EXERCISE DESCRIPTION ::
Take every line in the entries that includes the word "elementi" and copy it.

DATA ::

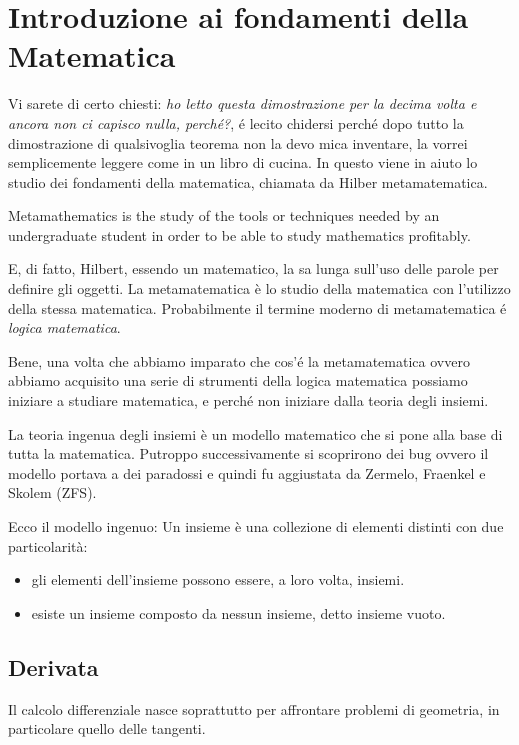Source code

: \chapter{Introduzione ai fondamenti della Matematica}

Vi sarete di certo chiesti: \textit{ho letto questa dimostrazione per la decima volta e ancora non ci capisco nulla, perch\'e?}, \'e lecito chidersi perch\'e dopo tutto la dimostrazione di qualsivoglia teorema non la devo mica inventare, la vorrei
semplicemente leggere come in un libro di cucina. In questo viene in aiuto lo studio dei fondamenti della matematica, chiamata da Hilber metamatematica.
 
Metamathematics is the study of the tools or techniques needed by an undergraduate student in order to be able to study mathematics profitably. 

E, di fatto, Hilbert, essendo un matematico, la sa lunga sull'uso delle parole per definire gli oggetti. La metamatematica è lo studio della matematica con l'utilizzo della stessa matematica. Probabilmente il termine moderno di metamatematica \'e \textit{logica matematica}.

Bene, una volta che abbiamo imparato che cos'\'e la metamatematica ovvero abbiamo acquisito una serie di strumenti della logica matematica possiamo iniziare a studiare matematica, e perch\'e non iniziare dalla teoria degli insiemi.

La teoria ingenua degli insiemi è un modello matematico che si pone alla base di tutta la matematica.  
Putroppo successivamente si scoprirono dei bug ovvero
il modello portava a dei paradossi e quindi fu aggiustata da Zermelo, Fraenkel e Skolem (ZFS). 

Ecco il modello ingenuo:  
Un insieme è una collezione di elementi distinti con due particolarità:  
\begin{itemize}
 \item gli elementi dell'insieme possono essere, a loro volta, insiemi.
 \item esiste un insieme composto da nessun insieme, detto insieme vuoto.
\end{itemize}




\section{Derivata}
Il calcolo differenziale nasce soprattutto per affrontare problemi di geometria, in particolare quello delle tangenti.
---
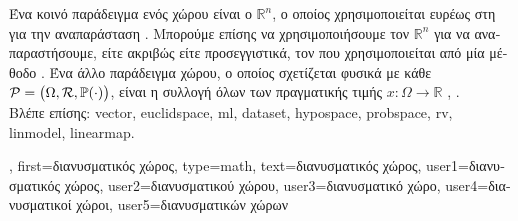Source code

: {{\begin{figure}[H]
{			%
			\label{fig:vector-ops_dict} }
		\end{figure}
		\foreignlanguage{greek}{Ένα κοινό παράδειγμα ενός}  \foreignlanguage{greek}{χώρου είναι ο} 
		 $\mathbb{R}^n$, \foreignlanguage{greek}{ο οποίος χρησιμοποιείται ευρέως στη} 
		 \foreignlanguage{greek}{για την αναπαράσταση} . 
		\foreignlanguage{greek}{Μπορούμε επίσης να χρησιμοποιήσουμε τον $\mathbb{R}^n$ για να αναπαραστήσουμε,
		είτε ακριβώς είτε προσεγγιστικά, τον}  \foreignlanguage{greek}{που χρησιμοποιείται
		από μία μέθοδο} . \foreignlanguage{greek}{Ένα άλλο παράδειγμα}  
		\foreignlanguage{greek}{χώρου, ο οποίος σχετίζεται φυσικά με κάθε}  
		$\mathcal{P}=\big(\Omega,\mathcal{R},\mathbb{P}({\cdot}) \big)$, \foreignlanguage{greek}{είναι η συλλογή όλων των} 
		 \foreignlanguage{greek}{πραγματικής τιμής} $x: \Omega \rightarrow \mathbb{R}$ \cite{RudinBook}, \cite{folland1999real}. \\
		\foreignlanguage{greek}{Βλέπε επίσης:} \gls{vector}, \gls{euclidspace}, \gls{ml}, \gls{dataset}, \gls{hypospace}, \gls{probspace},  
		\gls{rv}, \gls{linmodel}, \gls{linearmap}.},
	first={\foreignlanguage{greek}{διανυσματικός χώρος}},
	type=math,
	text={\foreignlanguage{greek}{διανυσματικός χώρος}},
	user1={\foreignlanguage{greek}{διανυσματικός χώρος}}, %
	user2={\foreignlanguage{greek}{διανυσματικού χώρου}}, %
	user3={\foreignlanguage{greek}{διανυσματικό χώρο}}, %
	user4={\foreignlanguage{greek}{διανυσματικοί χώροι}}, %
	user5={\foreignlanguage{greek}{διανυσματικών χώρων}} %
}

EXERCISE RESULT ::
Un insieme è una collezione di elementi distinti con due particolarità:  
 \item gli elementi dell'insieme possono essere, a loro volta, insiemi.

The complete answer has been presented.